Section 351(i) provides that:
The term “biological product” means a virus, therapeutic serum, toxin, antitoxin, vaccine, blood, blood component or derivative, allergenic product, protein (except any chemically synthesized polypeptide), 13 or analogous product, or arsphenamine or derivative of arsphenamine (or any other trivalent organic arsenic compound), applicable to the prevention, treatment, or cure of a disease or condition of human beings.
Products that meet the drug definition and that also meet the definition of biological product are classified as biological products, and are generally subject to licensure under the PHS Act. 14 Products that meet the definitions for drug, device, and biological product may also be classified as biological products. If you have questions regarding whether a product meets the definition of biological product or how this might affect its classification, please contact OCP.

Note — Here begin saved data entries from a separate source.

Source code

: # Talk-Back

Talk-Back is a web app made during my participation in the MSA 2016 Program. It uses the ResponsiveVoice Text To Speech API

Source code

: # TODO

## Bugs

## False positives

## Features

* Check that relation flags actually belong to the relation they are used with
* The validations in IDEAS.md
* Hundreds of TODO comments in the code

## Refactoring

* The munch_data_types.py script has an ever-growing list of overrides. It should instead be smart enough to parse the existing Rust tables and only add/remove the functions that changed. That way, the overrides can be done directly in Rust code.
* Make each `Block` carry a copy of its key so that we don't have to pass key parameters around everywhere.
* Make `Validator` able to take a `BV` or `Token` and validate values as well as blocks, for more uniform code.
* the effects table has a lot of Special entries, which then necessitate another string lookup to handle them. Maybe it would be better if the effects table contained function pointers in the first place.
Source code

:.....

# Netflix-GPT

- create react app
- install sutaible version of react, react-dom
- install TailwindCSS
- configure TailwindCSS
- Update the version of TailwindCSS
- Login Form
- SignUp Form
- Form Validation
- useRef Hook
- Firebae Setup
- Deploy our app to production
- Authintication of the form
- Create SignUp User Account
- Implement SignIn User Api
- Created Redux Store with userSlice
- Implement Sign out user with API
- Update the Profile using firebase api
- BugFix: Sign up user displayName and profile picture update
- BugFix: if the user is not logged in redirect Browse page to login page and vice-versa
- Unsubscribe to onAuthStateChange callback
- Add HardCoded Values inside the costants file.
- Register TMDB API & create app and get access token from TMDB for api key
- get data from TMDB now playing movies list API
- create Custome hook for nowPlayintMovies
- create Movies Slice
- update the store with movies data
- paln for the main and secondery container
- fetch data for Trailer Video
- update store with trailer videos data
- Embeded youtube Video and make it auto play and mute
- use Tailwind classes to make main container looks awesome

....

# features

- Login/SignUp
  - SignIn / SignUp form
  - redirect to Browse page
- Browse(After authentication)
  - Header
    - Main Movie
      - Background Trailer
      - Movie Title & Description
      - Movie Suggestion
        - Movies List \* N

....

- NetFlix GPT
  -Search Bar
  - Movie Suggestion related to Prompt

For further information on the classification of products as devices, drugs, biological products, or combination products, please refer to the Frequently Asked Questions on the next page, OCP’s webpage, or contact OCP at:
Office of Combination Products
Food and Drug Administration
WO32, Hub/Mail Room #5129
10903 New Hampshire Avenue
Silver Spring, MD 20993
(Tel) 301-796-8930
(Fax) 301301-847-8619
combination@fda.gov
1. Can a product be classified as a device if it exhibits “chemical action”?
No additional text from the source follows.